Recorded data
○ ○ ○
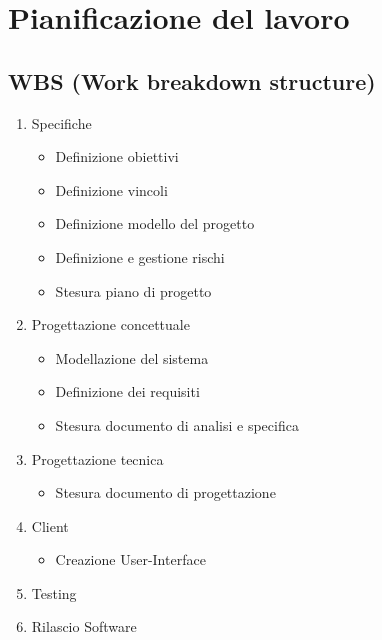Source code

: \documentclass[paper=a4, fontsize=11pt]{scrartcl}
\numberwithin{equation}{section}		%
\numberwithin{figure}{section}			%
\numberwithin{table}{section}				%
\begin{document}
\section{Pianificazione del lavoro}
\subsection{WBS (Work breakdown structure)}
\begin{enumerate}
 \item Specifiche
  \begin{itemize}
      \item Definizione obiettivi
      \item Definizione vincoli
      \item Definizione modello del progetto
      \item Definizione e gestione rischi
      \item Stesura piano di progetto
    \end{itemize}
\item Progettazione concettuale
    \begin{itemize}
      \item Modellazione del sistema
      \item Definizione dei requisiti
      \item Stesura documento di analisi e specifica
    \end{itemize}

\item  Progettazione tecnica
\begin{itemize}
      \item Stesura documento di progettazione
    \end{itemize}
\item Client
\begin{itemize}
      \item Creazione User-Interface
    \end{itemize}
\item Testing
\item Rilascio Software 
\end{enumerate}
\end{document}
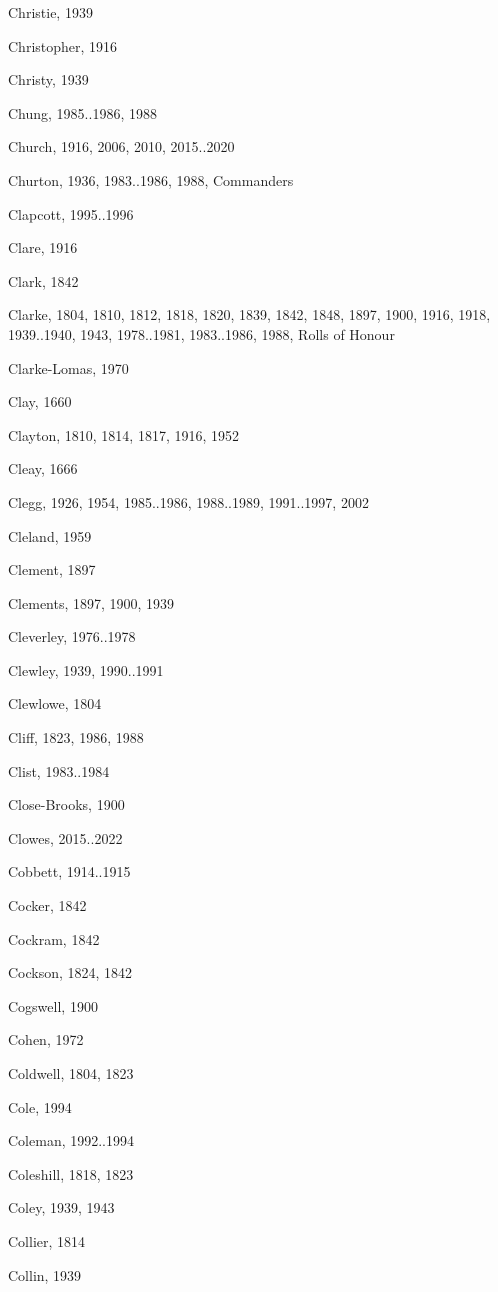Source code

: {\begin{theindex}
\item Christie, 1939
\item Christopher, 1916
\item Christy, 1939
\item Chung, 1985..1986, 1988
\item Church, 1916, 2006, 2010, 2015..2020
\item Churton, 1936, 1983..1986, 1988, Commanders
\item Clapcott, 1995..1996
\item Clare, 1916
\item Clark, 1842
\item Clarke, 1804, 1810, 1812, 1818, 1820, 1839, 1842, 1848, 1897, 1900, 1916, 1918, 1939..1940, 1943, 1978..1981, 1983..1986, 1988, Rolls of Honour
\item Clarke-Lomas, 1970
\item Clay, 1660
\item Clayton, 1810, 1814, 1817, 1916, 1952
\item Cleay, 1666
\item Clegg, 1926, 1954, 1985..1986, 1988..1989, 1991..1997, 2002
\item Cleland, 1959
\item Clement, 1897
\item Clements, 1897, 1900, 1939
\item Cleverley, 1976..1978
\item Clewley, 1939, 1990..1991
\item Clewlowe, 1804
\item Cliff, 1823, 1986, 1988
\item Clist, 1983..1984
\item Close-Brooks, 1900
\item Clowes, 2015..2022
\item Cobbett, 1914..1915
\item Cocker, 1842
\item Cockram, 1842
\item Cockson, 1824, 1842
\item Cogswell, 1900
\item Cohen, 1972
\item Coldwell, 1804, 1823
\item Cole, 1994
\item Coleman, 1992..1994
\item Coleshill, 1818, 1823
\item Coley, 1939, 1943
\item Collier, 1814
\item Collin, 1939

\end{theindex}}
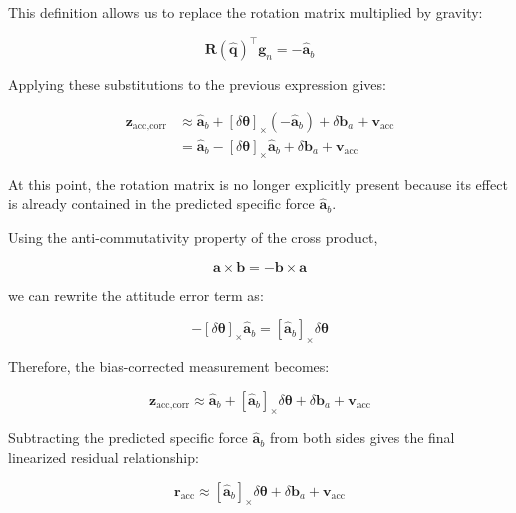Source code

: \documentclass{article}
\begin{document}
	This definition allows us to replace the rotation matrix multiplied by gravity:
	
	\begin{equation*}
		\mathbf{R}(\hat{\mathbf{q}})^\top\mathbf{g}_n
		= -\hat{\mathbf{a}}_b
	\end{equation*}
	
	Applying these substitutions to the previous expression gives:
	
	\begin{align*}
		\mathbf{z}_{\text{acc,corr}}
		&\approx
		\hat{\mathbf{a}}_b
		+ [\delta\boldsymbol{\theta}]_\times
		(-\hat{\mathbf{a}}_b)
		+ \delta\mathbf{b}_a
		+ \mathbf{v}_{\text{acc}} \\[4pt]
		&=
		\hat{\mathbf{a}}_b
		- [\delta\boldsymbol{\theta}]_\times
		\hat{\mathbf{a}}_b
		+ \delta\mathbf{b}_a
		+ \mathbf{v}_{\text{acc}}
	\end{align*}
	
	At this point, the rotation matrix is no longer explicitly present because its effect is already contained in the predicted specific force $\hat{\mathbf{a}}_b$.
	
	Using the anti-commutativity property of the cross product,
	
	\begin{equation*}
		\mathbf{a}\times\mathbf{b}
		= -\mathbf{b}\times\mathbf{a}
	\end{equation*}
	
	we can rewrite the attitude error term as:
	
	\begin{equation*}
		-[\delta\boldsymbol{\theta}]_\times
		\hat{\mathbf{a}}_b
		=
		[\hat{\mathbf{a}}_b]_\times
		\delta\boldsymbol{\theta}
	\end{equation*}
	
	Therefore, the bias-corrected measurement becomes:
	
	\begin{equation}
		\boxed{
			\mathbf{z}_{\text{acc,corr}}
			\approx
			\hat{\mathbf{a}}_b
			+ [\hat{\mathbf{a}}_b]_\times
			\delta\boldsymbol{\theta}
			+ \delta\mathbf{b}_a
			+ \mathbf{v}_{\text{acc}}
		}
	\end{equation}
	
	Subtracting the predicted specific force $\hat{\mathbf{a}}_b$ from both sides gives the final linearized residual relationship:
	
	\begin{equation}
		\boxed{
			\mathbf{r}_{\text{acc}} \approx
			[\hat{\mathbf{a}}_b]_\times
			\delta\boldsymbol{\theta}
			+ \delta\mathbf{b}_a
			+ \mathbf{v}_{\text{acc}}
		}
	\end{equation}
	
\end{document}
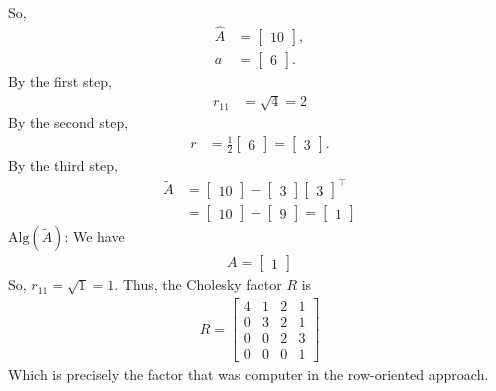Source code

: \documentclass{report}
\begin{document}
    So,
    \begin{align*}
        \hat{A} &= \begin{bmatrix} 10 \end{bmatrix}, \\
        a &= \begin{bmatrix} 6 \end{bmatrix}
    .\end{align*}
    By the first step, 
    \begin{align*}
        r_{11} &= \sqrt{4} = 2
    \end{align*}
    By the second step, 
    \begin{align*}
        r &= \frac{1}{2}\begin{bmatrix}6 \end{bmatrix}  = \begin{bmatrix} 3 \end{bmatrix}
    .\end{align*}
    By the third step,
    \begin{align*}
        \tilde{A} &= \begin{bmatrix} 10\end{bmatrix} - \begin{bmatrix} 3 \end{bmatrix} \begin{bmatrix} 3 \end{bmatrix}^{\top} \\
                  &= \begin{bmatrix} 10 \end{bmatrix} - \begin{bmatrix} 9 \end{bmatrix} = \begin{bmatrix} 1 \end{bmatrix}
    \end{align*}
    $\text{Alg}(\tilde{A})$: We have 
    \begin{align*}
        A = \begin{bmatrix} 1 \end{bmatrix}
    \end{align*}
    So, $r_{11} = \sqrt{1} = 1$. Thus, the Cholesky factor $R $ is 
    \begin{align*}
        R = \begin{bmatrix}
            4 & 1 & 2 & 1 \\
            0 & 3 & 2 & 1  \\
            0 & 0 & 2 & 3 \\
            0 & 0 & 0 & 1
        \end{bmatrix}
    \end{align*}
    Which is precisely the factor that was computer in the row-oriented approach.
\end{document}
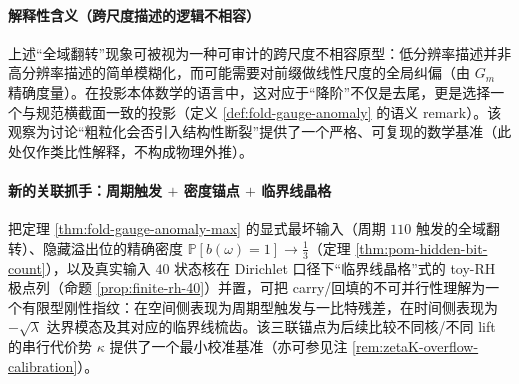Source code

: \paragraph{解释性含义（跨尺度描述的逻辑不相容）}
上述“全域翻转”现象可被视为一种可审计的跨尺度不相容原型：低分辨率描述并非高分辨率描述的简单模糊化，而可能需要对前缀做线性尺度的全局纠偏（由 \(G_m\) 精确度量）。在投影本体数学的语言中，这对应于“降阶”不仅是去尾，更是选择一个与规范横截面一致的投影（定义 \ref{def:fold-gauge-anomaly} 的语义 remark）。该观察为讨论“粗粒化会否引入结构性断裂”提供了一个严格、可复现的数学基准（此处仅作类比性解释，不构成物理外推）。

\paragraph{新的关联抓手：周期触发 \texorpdfstring{$+$}{+} 密度锚点 \texorpdfstring{$+$}{+} 临界线晶格}
把定理 \ref{thm:fold-gauge-anomaly-max} 的显式最坏输入（周期 \(110\) 触发的全域翻转）、隐藏溢出位的精确密度 \(\mathbb{P}[b(\omega)=1]\to \frac13\)（定理 \ref{thm:pom-hidden-bit-count}），以及真实输入 \(40\) 状态核在 Dirichlet 口径下“临界线晶格”式的 toy-RH 极点列（命题 \ref{prop:finite-rh-40}）并置，可把 carry/回填的不可并行性理解为一个有限型刚性指纹：在空间侧表现为周期型触发与一比特残差，在时间侧表现为 \(-\sqrt\lambda\) 达界模态及其对应的临界线梳齿。该三联锚点为后续比较不同核/不同 lift 的串行代价势 \(\kappa\) 提供了一个最小校准基准（亦可参见注 \ref{rem:zetaK-overflow-calibration}）。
○ ○ ○
● **EXERCISE INSTRUCTIONS**
The answer is the records above, repeated exactly, with no picture in it.

● **WRITTEN RESPONSE**
Source code

: \documentclass[paper=a4, fontsize=11pt]{scrartcl}
\numberwithin{equation}{section}		%
\numberwithin{figure}{section}			%
\numberwithin{table}{section}				%
\begin{document}
\section{Pianificazione del lavoro}
\subsection{WBS (Work breakdown structure)}
\begin{enumerate}
 \item Specifiche
  \begin{itemize}
      \item Definizione obiettivi
      \item Definizione vincoli
      \item Definizione modello del progetto
      \item Definizione e gestione rischi
      \item Stesura piano di progetto
    \end{itemize}
\item Progettazione concettuale
    \begin{itemize}
      \item Modellazione del sistema
      \item Definizione dei requisiti
      \item Stesura documento di analisi e specifica
    \end{itemize}

\item  Progettazione tecnica
\begin{itemize}
      \item Stesura documento di progettazione
    \end{itemize}
\item Client
\begin{itemize}
      \item Creazione User-Interface
    \end{itemize}
\item Testing
\item Rilascio Software 
\end{enumerate}
\end{document}
Source code

: {\begin{theindex}
\item Christie, 1939
\item Christopher, 1916
\item Christy, 1939
\item Chung, 1985..1986, 1988
\item Church, 1916, 2006, 2010, 2015..2020
\item Churton, 1936, 1983..1986, 1988, Commanders
\item Clapcott, 1995..1996
\item Clare, 1916
\item Clark, 1842
\item Clarke, 1804, 1810, 1812, 1818, 1820, 1839, 1842, 1848, 1897, 1900, 1916, 1918, 1939..1940, 1943, 1978..1981, 1983..1986, 1988, Rolls of Honour
\item Clarke-Lomas, 1970
\item Clay, 1660
\item Clayton, 1810, 1814, 1817, 1916, 1952
\item Cleay, 1666
\item Clegg, 1926, 1954, 1985..1986, 1988..1989, 1991..1997, 2002
\item Cleland, 1959
\item Clement, 1897
\item Clements, 1897, 1900, 1939
\item Cleverley, 1976..1978
\item Clewley, 1939, 1990..1991
\item Clewlowe, 1804
\item Cliff, 1823, 1986, 1988
\item Clist, 1983..1984
\item Close-Brooks, 1900
\item Clowes, 2015..2022
\item Cobbett, 1914..1915
\item Cocker, 1842
\item Cockram, 1842
\item Cockson, 1824, 1842
\item Cogswell, 1900
\item Cohen, 1972
\item Coldwell, 1804, 1823
\item Cole, 1994
\item Coleman, 1992..1994
\item Coleshill, 1818, 1823
\item Coley, 1939, 1943
\item Collier, 1814
\item Collin, 1939

\end{theindex}}
Source code

: \documentclass{article}
\begin{document}
	This definition allows us to replace the rotation matrix multiplied by gravity:
	
	\begin{equation*}
		\mathbf{R}(\hat{\mathbf{q}})^\top\mathbf{g}_n
		= -\hat{\mathbf{a}}_b
	\end{equation*}
	
	Applying these substitutions to the previous expression gives:
	
	\begin{align*}
		\mathbf{z}_{\text{acc,corr}}
		&\approx
		\hat{\mathbf{a}}_b
		+ [\delta\boldsymbol{\theta}]_\times
		(-\hat{\mathbf{a}}_b)
		+ \delta\mathbf{b}_a
		+ \mathbf{v}_{\text{acc}} \\[4pt]
		&=
		\hat{\mathbf{a}}_b
		- [\delta\boldsymbol{\theta}]_\times
		\hat{\mathbf{a}}_b
		+ \delta\mathbf{b}_a
		+ \mathbf{v}_{\text{acc}}
	\end{align*}
	
	At this point, the rotation matrix is no longer explicitly present because its effect is already contained in the predicted specific force $\hat{\mathbf{a}}_b$.
	
	Using the anti-commutativity property of the cross product,
	
	\begin{equation*}
		\mathbf{a}\times\mathbf{b}
		= -\mathbf{b}\times\mathbf{a}
	\end{equation*}
	
	we can rewrite the attitude error term as:
	
	\begin{equation*}
		-[\delta\boldsymbol{\theta}]_\times
		\hat{\mathbf{a}}_b
		=
		[\hat{\mathbf{a}}_b]_\times
		\delta\boldsymbol{\theta}
	\end{equation*}
	
	Therefore, the bias-corrected measurement becomes:
	
	\begin{equation}
		\boxed{
			\mathbf{z}_{\text{acc,corr}}
			\approx
			\hat{\mathbf{a}}_b
			+ [\hat{\mathbf{a}}_b]_\times
			\delta\boldsymbol{\theta}
			+ \delta\mathbf{b}_a
			+ \mathbf{v}_{\text{acc}}
		}
	\end{equation}
	
	Subtracting the predicted specific force $\hat{\mathbf{a}}_b$ from both sides gives the final linearized residual relationship:
	
	\begin{equation}
		\boxed{
			\mathbf{r}_{\text{acc}} \approx
			[\hat{\mathbf{a}}_b]_\times
			\delta\boldsymbol{\theta}
			+ \delta\mathbf{b}_a
			+ \mathbf{v}_{\text{acc}}
		}
	\end{equation}
	
\end{document}
Source code

: \documentclass{report}
\begin{document}
    So,
    \begin{align*}
        \hat{A} &= \begin{bmatrix} 10 \end{bmatrix}, \\
        a &= \begin{bmatrix} 6 \end{bmatrix}
    .\end{align*}
    By the first step, 
    \begin{align*}
        r_{11} &= \sqrt{4} = 2
    \end{align*}
    By the second step, 
    \begin{align*}
        r &= \frac{1}{2}\begin{bmatrix}6 \end{bmatrix}  = \begin{bmatrix} 3 \end{bmatrix}
    .\end{align*}
    By the third step,
    \begin{align*}
        \tilde{A} &= \begin{bmatrix} 10\end{bmatrix} - \begin{bmatrix} 3 \end{bmatrix} \begin{bmatrix} 3 \end{bmatrix}^{\top} \\
                  &= \begin{bmatrix} 10 \end{bmatrix} - \begin{bmatrix} 9 \end{bmatrix} = \begin{bmatrix} 1 \end{bmatrix}
    \end{align*}
    $\text{Alg}(\tilde{A})$: We have 
    \begin{align*}
        A = \begin{bmatrix} 1 \end{bmatrix}
    \end{align*}
    So, $r_{11} = \sqrt{1} = 1$. Thus, the Cholesky factor $R $ is 
    \begin{align*}
        R = \begin{bmatrix}
            4 & 1 & 2 & 1 \\
            0 & 3 & 2 & 1  \\
            0 & 0 & 2 & 3 \\
            0 & 0 & 0 & 1
        \end{bmatrix}
    \end{align*}
    Which is precisely the factor that was computer in the row-oriented approach.
\end{document}
Source code

: \paragraph{解释性含义（跨尺度描述的逻辑不相容）}
上述“全域翻转”现象可被视为一种可审计的跨尺度不相容原型：低分辨率描述并非高分辨率描述的简单模糊化，而可能需要对前缀做线性尺度的全局纠偏（由 \(G_m\) 精确度量）。在投影本体数学的语言中，这对应于“降阶”不仅是去尾，更是选择一个与规范横截面一致的投影（定义 \ref{def:fold-gauge-anomaly} 的语义 remark）。该观察为讨论“粗粒化会否引入结构性断裂”提供了一个严格、可复现的数学基准（此处仅作类比性解释，不构成物理外推）。

\paragraph{新的关联抓手：周期触发 \texorpdfstring{$+$}{+} 密度锚点 \texorpdfstring{$+$}{+} 临界线晶格}
把定理 \ref{thm:fold-gauge-anomaly-max} 的显式最坏输入（周期 \(110\) 触发的全域翻转）、隐藏溢出位的精确密度 \(\mathbb{P}[b(\omega)=1]\to \frac13\)（定理 \ref{thm:pom-hidden-bit-count}），以及真实输入 \(40\) 状态核在 Dirichlet 口径下“临界线晶格”式的 toy-RH 极点列（命题 \ref{prop:finite-rh-40}）并置，可把 carry/回填的不可并行性理解为一个有限型刚性指纹：在空间侧表现为周期型触发与一比特残差，在时间侧表现为 \(-\sqrt\lambda\) 达界模态及其对应的临界线梳齿。该三联锚点为后续比较不同核/不同 lift 的串行代价势 \(\kappa\) 提供了一个最小校准基准（亦可参见注 \ref{rem:zetaK-overflow-calibration}）。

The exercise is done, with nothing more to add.